Arguments en faveur des privatisations
- l'État n'est pas incité naturellement à assurer le bon fonctionnement des entreprises qu'il détient, alors que les propriétaires privés y sont contraints (sous peine de disparaître du marché) ; pour cette raison, les entreprises privatisées deviennent plus efficaces.
- l'entreprise privatisée est débarrassée de l'interférence de la politique ; ses dirigeants ne sont plus choisis pour des raisons politiques ; son objectif correspond à une logique économique et non plus politique ou sociale (dans le mauvais sens du mot) ; la corruption n'existe plus puisque les décideurs sont également les payeurs.
- la privatisation contribue à alléger le fardeau fiscal que supporte le contribuable, contraint de financer malgré lui des services non profitables.
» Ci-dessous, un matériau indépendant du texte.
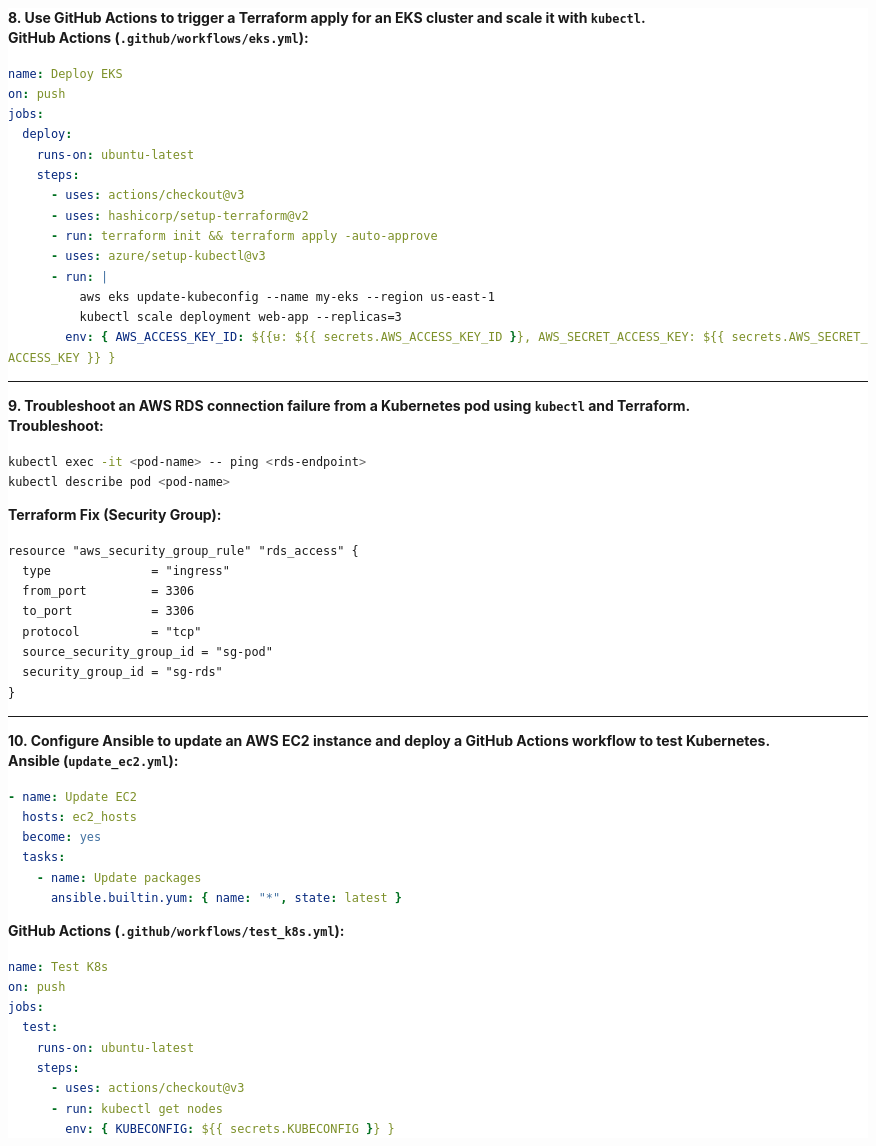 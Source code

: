 
**8. Use GitHub Actions to trigger a Terraform apply for an EKS cluster and scale it with `kubectl`.**  
**GitHub Actions (`.github/workflows/eks.yml`):**  
```yaml
name: Deploy EKS
on: push
jobs:
  deploy:
    runs-on: ubuntu-latest
    steps:
      - uses: actions/checkout@v3
      - uses: hashicorp/setup-terraform@v2
      - run: terraform init && terraform apply -auto-approve
      - uses: azure/setup-kubectl@v3
      - run: |
          aws eks update-kubeconfig --name my-eks --region us-east-1
          kubectl scale deployment web-app --replicas=3
        env: { AWS_ACCESS_KEY_ID: ${{ម: ${{ secrets.AWS_ACCESS_KEY_ID }}, AWS_SECRET_ACCESS_KEY: ${{ secrets.AWS_SECRET_ACCESS_KEY }} }
```

---

**9. Troubleshoot an AWS RDS connection failure from a Kubernetes pod using `kubectl` and Terraform.**  
**Troubleshoot:**  
```bash
kubectl exec -it <pod-name> -- ping <rds-endpoint>
kubectl describe pod <pod-name>
```
**Terraform Fix (Security Group):**  
```hcl
resource "aws_security_group_rule" "rds_access" {
  type              = "ingress"
  from_port         = 3306
  to_port           = 3306
  protocol          = "tcp"
  source_security_group_id = "sg-pod"
  security_group_id = "sg-rds"
}
```

---

**10. Configure Ansible to update an AWS EC2 instance and deploy a GitHub Actions workflow to test Kubernetes.**  
**Ansible (`update_ec2.yml`):**  
```yaml
- name: Update EC2
  hosts: ec2_hosts
  become: yes
  tasks:
    - name: Update packages
      ansible.builtin.yum: { name: "*", state: latest }
```
**GitHub Actions (`.github/workflows/test_k8s.yml`):**  
```yaml
name: Test K8s
on: push
jobs:
  test:
    runs-on: ubuntu-latest
    steps:
      - uses: actions/checkout@v3
      - run: kubectl get nodes
        env: { KUBECONFIG: ${{ secrets.KUBECONFIG }} }
```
Faux arguments contre les privatisations
- à gestion égale, allégeant en apparence l'impôt du contribuable, la privatisation augmente en fait le coût total effectif du consommateur, puisqu'il faut ajouter le profit reversé aux actionnaires : mauvaise définition du profit, qui est ce qui reste à l'entrepreneur quand tout a été payé, et non pas un surplus fixé a priori qui impacterait le « coût total effectif » ; il est évidemment plus juste que le consommateur paye les produits et services qu'il achète pour son usage propre plutôt que le contribuable, payeur aveugle. Les cas de privatisation où le coût total pour le consommateur a augmenté s'expliquent économiquement (privatisation encadrée soumise à une règlementation abusive qui empêche d'atteindre un équilibre économique ; privatisation qui succède à une gestion publique subventionnée qui aboutissait à des prix artificiellement bas).
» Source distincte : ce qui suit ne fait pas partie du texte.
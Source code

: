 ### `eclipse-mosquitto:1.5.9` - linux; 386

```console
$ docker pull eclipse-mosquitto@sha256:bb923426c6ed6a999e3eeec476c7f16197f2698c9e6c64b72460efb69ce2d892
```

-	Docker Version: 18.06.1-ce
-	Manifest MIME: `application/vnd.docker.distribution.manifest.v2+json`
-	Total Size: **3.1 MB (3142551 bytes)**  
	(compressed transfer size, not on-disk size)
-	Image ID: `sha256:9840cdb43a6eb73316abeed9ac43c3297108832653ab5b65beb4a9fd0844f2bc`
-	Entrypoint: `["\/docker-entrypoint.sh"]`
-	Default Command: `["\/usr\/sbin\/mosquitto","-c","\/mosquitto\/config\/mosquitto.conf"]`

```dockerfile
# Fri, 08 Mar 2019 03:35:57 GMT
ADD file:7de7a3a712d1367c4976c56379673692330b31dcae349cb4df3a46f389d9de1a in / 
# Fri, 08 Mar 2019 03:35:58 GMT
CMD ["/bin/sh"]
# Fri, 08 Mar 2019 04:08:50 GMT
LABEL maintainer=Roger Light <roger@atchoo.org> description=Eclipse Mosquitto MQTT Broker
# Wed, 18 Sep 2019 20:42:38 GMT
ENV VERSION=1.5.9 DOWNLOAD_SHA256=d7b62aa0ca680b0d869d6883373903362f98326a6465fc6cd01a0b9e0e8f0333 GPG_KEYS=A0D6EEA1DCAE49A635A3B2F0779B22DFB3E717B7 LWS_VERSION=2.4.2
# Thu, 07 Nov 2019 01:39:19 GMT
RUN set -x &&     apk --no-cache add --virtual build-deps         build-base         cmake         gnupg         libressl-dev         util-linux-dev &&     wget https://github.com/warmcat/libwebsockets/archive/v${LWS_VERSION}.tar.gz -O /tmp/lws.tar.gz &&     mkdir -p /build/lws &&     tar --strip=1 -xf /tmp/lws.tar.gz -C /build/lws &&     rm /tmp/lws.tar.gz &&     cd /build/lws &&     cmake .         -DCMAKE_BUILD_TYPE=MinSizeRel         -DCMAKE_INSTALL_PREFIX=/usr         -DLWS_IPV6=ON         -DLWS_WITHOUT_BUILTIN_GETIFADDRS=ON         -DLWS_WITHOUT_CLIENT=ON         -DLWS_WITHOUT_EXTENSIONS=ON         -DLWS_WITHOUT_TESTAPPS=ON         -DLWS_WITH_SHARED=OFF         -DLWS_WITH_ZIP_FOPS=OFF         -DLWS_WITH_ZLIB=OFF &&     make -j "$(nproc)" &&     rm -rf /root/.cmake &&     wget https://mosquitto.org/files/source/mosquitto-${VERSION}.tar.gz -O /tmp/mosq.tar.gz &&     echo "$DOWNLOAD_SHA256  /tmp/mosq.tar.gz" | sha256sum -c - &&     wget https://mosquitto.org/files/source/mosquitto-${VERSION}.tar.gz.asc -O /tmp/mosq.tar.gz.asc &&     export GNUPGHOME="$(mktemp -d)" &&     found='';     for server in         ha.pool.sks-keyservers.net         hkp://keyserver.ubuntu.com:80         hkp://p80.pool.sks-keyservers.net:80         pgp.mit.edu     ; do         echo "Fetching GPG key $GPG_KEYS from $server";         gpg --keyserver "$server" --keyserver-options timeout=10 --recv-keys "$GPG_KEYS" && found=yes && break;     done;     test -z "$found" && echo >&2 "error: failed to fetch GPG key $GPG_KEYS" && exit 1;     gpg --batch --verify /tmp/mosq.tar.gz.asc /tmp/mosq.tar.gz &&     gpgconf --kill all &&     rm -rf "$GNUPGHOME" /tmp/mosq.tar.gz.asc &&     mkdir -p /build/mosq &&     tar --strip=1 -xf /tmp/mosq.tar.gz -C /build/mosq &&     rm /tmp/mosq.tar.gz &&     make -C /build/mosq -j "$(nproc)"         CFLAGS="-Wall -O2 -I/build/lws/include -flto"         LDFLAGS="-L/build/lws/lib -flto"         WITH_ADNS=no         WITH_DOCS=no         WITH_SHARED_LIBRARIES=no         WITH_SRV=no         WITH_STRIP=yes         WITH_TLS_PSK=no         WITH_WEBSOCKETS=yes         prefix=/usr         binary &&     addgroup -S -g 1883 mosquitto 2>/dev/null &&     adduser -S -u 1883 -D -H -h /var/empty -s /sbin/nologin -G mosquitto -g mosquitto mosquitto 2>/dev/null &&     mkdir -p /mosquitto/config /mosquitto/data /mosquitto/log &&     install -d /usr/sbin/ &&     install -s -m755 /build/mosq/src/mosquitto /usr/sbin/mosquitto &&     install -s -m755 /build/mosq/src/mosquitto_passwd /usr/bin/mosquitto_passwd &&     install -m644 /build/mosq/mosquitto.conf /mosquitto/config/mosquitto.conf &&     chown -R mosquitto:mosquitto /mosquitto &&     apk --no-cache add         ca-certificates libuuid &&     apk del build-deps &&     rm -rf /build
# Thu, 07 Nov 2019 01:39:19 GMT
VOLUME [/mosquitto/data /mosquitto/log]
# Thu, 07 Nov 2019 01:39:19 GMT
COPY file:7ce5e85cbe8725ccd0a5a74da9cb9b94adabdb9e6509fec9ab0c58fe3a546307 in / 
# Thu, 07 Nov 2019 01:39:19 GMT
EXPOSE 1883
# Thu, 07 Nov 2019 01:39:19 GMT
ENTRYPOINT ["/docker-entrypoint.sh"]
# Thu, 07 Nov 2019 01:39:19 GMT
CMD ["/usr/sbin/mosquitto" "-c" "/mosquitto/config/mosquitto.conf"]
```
- la logique économique est en général en opposition avec l'intérêt général. La nationalisation permet d'imposer un traitement égal pour tous les citoyens (eau, téléphone, poste, électricité, routes, train) : l'intérêt général est une pure fiction au nom de laquelle certains contribuables payent pour les autres, c'est la justification du collectivisme ; le traitement soi-disant égal suppose que l'on vole les uns au profit des autres (voir égalitarisme).
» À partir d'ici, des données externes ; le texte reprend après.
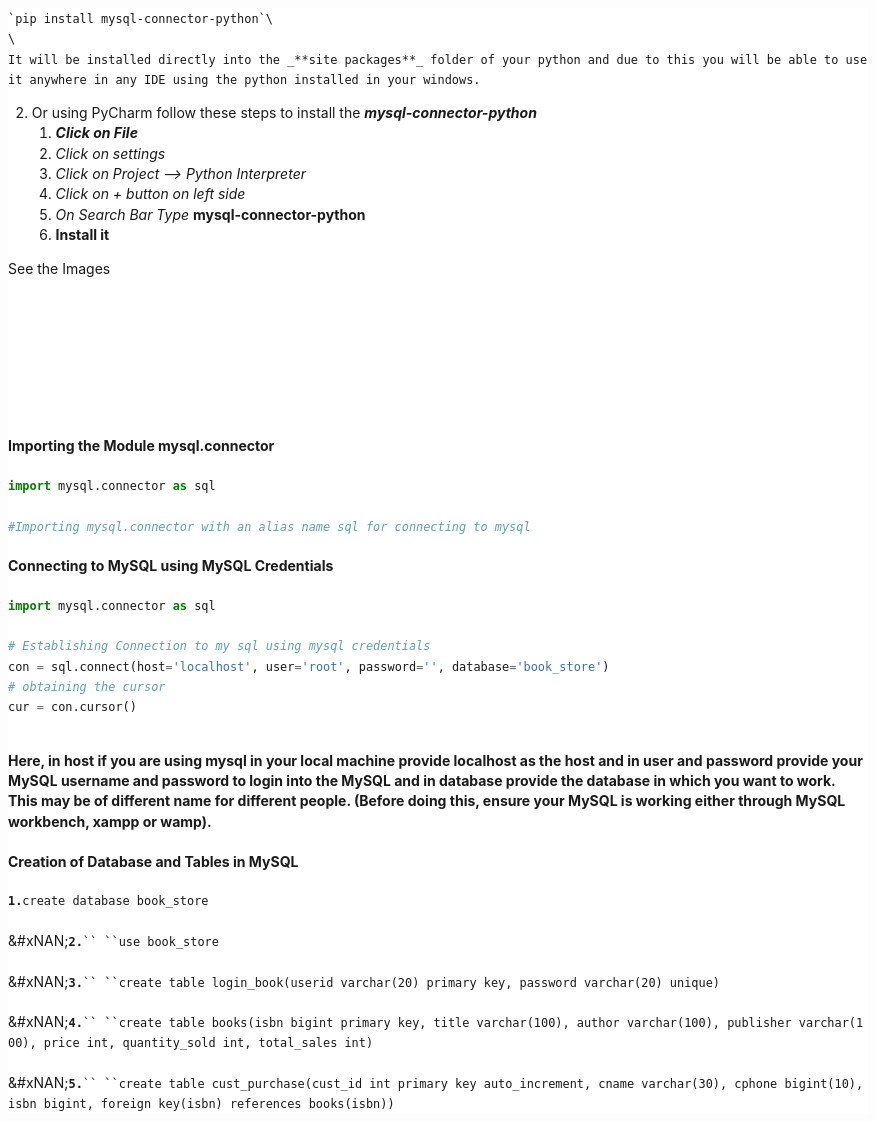     `pip install mysql-connector-python`\
    \
    It will be installed directly into the _**site packages**_ folder of your python and due to this you will be able to use it anywhere in any IDE using the python installed in your windows.
2. Or using PyCharm follow these steps to install the _**mysql-connector-python**_
   1. _**Click on File**_
   2. _Click on settings_
   3. _Click on Project --> Python Interpreter_
   4. _Click on + button on left side_
   5. _On Search Bar Type_ **mysql-connector-python**
   6. **Install it**

See the Images

<div><figure><img src="https://2715416193-files.gitbook.io/~/files/v0/b/gitbook-x-prod.appspot.com/o/spaces%2FqrOwR7E0344TGTnSFHoL%2Fuploads%2FB5BotI6EDSfipKEyKO6I%2FScreenshot%20(159).png?alt=media&#x26;token=26ae37c2-52d7-444f-8f99-872834e38990" alt=""><figcaption></figcaption></figure> <figure><img src="https://2715416193-files.gitbook.io/~/files/v0/b/gitbook-x-prod.appspot.com/o/spaces%2FqrOwR7E0344TGTnSFHoL%2Fuploads%2FxgoYjcLfrrzzJCXtxfHK%2FScreenshot%20(160).png?alt=media&#x26;token=ad791a74-eceb-4c6e-9d7c-0d55ddffd2f7" alt=""><figcaption></figcaption></figure> <figure><img src="https://2715416193-files.gitbook.io/~/files/v0/b/gitbook-x-prod.appspot.com/o/spaces%2FqrOwR7E0344TGTnSFHoL%2Fuploads%2FWeUrQT75qdqdfqbd4yZn%2FScreenshot%20(161).png?alt=media&#x26;token=87b2e517-333b-4544-9f8d-29cc1d5fd563" alt=""><figcaption></figcaption></figure> <figure><img src="https://2715416193-files.gitbook.io/~/files/v0/b/gitbook-x-prod.appspot.com/o/spaces%2FqrOwR7E0344TGTnSFHoL%2Fuploads%2FPp8IaaPNt1UjPFy6WJsG%2FScreenshot%20(162).png?alt=media&#x26;token=62b38460-537d-403a-be72-4da7b07080db" alt=""><figcaption></figcaption></figure></div>

#### Importing the Module **mysql.connector**

```python
import mysql.connector as sql

#Importing mysql.connector with an alias name sql for connecting to mysql
```

#### Connecting to **MySQL using MySQL Credentials**

```python
import mysql.connector as sql

# Establishing Connection to my sql using mysql credentials
con = sql.connect(host='localhost', user='root', password='', database='book_store')
# obtaining the cursor
cur = con.cursor()
```

\
**Here, in host if you are using mysql in your local machine provide localhost as the host and in user and password provide your MySQL username and password to login into the MySQL and in database provide the database in which you want to work. This may be of different name for different people. (Before doing this, ensure your MySQL is working either through MySQL workbench, xampp or wamp).**

#### **Creation of Database and Tables in MySQL**

**`1.`**`create database book_store`\
\
\&#xNAN;**`2.`**` `` ``use book_store `\
\
\&#xNAN;**`3.`**` `` ``create table login_book(userid varchar(20) primary key, password varchar(20) unique) `\
\
\&#xNAN;**`4.`**` `` ``create table books(isbn bigint primary key, title varchar(100), author varchar(100), publisher varchar(100), price int, quantity_sold int, total_sales int) `\
\
\&#xNAN;**`5.`**` `` ``create table cust_purchase(cust_id int primary key auto_increment, cname varchar(30), cphone bigint(10), isbn bigint, foreign key(isbn) references books(isbn)) `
- les entreprises ont pris l'habitude de nationaliser leurs pertes et de privatiser leurs profits : la nationalisation permet d'éviter ce jeu de dupe : les libéraux, au nom du principe de responsabilité, sont contre la « nationalisation des pertes », qui est réalisée par des politiciens cherchant à complaire à leur clientèle en sauvant les canards boiteux de l'économie. L'argument peut d'ailleurs être retourné quand on constate que sont privatisés des services déficitaires qui seront renationalisés quand ils redeviennent rentables, fût-ce au prix d'une forte augmentation des coûts, imputée seulement au privé (exemple des réseaux d'eau potable en France).
- lorsque, dans un domaine, le monopole guette, la nationalisation est le seul moyen d'éviter un pouvoir exorbitant au seul profit de quelques-uns : quand un monopole est aux mains de l'État (pouvoir exorbitant de par la loi du plus fort), nul peut y échapper, quand il est aux mains d'une entreprise privée, n'importe qui peut venir en concurrence pour peu que l'État n'ait pas fermé le marché par une décision autoritaire.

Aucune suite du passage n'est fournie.